La letteratura spagnola ha nomi poco conosciuti che meritano attenzione e nomi conosciuti ai più che l’attenzione se la sono guadagnata nei secoli passati.
Blasco Ibanez appartiene sicuramente a questa seconda fascia e Sangue e arena è sicuramente il suo romanzo più conosciuto (probabilmente insieme alla trilogia sulla Grande Guerra).
Sangue e arena è un affresco magnifico e dettagliato sul mondo delle corride e su tutto quello che le circonda.
Juan Gallardo è il figlio di un calzolaio che con passione, dedizione e coraggio diventa torero riuscendo persino ad evitare la gavetta. E diventa uno dei toreri più amati per il suo coraggio e per il suo sprezzo del pericolo.
Sarà solo un duro infortunio (l’inevitabile incornata) a cambiare la sua storia, a renderlo più debole e attento. E a rivoltargli contro buona parte dei suoi sostenitori.
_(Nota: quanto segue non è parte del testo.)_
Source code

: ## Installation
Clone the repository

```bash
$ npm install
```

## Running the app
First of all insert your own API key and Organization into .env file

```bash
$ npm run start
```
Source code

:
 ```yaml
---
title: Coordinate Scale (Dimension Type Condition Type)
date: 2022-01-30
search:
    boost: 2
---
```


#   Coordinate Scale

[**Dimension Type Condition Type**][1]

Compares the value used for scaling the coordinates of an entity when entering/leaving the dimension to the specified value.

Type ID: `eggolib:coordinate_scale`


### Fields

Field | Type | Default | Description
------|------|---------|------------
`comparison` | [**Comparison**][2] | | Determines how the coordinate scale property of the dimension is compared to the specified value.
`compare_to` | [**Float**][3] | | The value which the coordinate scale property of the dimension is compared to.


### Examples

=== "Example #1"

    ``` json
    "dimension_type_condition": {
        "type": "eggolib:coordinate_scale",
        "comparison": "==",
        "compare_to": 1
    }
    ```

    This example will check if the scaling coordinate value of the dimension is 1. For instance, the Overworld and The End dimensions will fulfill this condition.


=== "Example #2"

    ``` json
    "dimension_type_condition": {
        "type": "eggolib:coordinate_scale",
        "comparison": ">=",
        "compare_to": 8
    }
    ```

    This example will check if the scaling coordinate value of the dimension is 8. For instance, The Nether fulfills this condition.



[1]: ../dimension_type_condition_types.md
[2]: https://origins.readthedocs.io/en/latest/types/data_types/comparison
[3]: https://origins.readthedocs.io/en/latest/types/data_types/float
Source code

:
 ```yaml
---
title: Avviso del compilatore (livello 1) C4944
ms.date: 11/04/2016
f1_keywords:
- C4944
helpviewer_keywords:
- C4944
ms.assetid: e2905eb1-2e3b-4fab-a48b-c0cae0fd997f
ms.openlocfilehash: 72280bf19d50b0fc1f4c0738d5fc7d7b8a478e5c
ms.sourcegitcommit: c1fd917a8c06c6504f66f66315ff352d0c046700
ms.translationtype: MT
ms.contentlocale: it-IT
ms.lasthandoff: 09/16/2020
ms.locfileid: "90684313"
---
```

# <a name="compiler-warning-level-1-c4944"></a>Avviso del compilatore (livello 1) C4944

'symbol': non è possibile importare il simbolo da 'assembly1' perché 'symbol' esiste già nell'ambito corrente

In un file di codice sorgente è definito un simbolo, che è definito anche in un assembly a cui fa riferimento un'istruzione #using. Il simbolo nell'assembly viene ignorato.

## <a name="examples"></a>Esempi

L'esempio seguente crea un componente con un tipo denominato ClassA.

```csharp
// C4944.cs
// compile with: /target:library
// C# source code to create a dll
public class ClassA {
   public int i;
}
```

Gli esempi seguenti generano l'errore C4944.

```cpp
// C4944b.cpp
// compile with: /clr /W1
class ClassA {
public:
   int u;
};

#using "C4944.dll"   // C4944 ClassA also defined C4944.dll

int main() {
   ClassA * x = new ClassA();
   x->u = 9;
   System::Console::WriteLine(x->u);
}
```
La capacità di Ibanez di raccontare e di descrivere con la sua prosa lucida e dettagliata è straordinaria.
Nel corso del romanzo sono diversi i momenti di fascino letterario assoluto. A partire dalla lunga e dettagliatissima descrizione iniziale della vestizione del torero, con tutti i suoi rituali e le sue superstizioni.
E naturalmente non può mancare la descrizione minuziosa dello scontro col toro, che ritorna in più momenti ogni volta diversa, ogni volta presentando un aspetto diverso e spesso tragico.
Ma il mio gusto horror mi fa inevitabilmente godere del racconto incredibilmente realistico dei momenti più gore del romanzo. Personalmente trovo devastante la descrizione del ruolo dei cavalli durante la tauromachia, come questi vengono sventrati dal toro, ricuciti malamente dai garzoni e rimessi in piedi perchè possano affrontare ancora pochi minuti di scontro prima di stramazzare definitivamente in un lago di sangue.
Tuttavia i momenti degni di nota in Sangue e arena sono innumerevoli. Dall’incontro con il bandito Plumitas al rapporto di Gallardo con la sua amante Dona Sol e con la moglie, ma soprattutto con i suoi tifosi che sono il vero motore delle sue imprese. E notevole è anche la lunga descrizione della processione della Madonna, ancora una volta ricca di dettagli e particolari.
Ibanez è in grado di catapultarci nel cuore di un mondo affascinante (che conquistò Hamingway), duro, fortemente legato alle tradizioni popolari. La corrida è il cuore di quella Spagna. Il popolo vive in funzione degli scontri dei toreri.
E non meno affascinanti sono le caratterizzazioni dei personaggi: dal Nacional, che combatte interpretando la corrida come un lavoro, senza quel fuoco sacro che anima Gallardo, a Carmen, moglie capace di oscurarsi nel sostenere il marito soffrendo ad ogni corrida ed accettando in silenzio anche le scappatelle del marito famoso.
E chiudo così come chiude il romanzo.
Con quel “Ruggiva la belva: la vera, l’unica.” riferito non al toro, non al torero ma al pubblico, alla massa di tifosi che con la loro passione divorano i protagonisti, entrambe vittime di una tradizione che è diventata storia.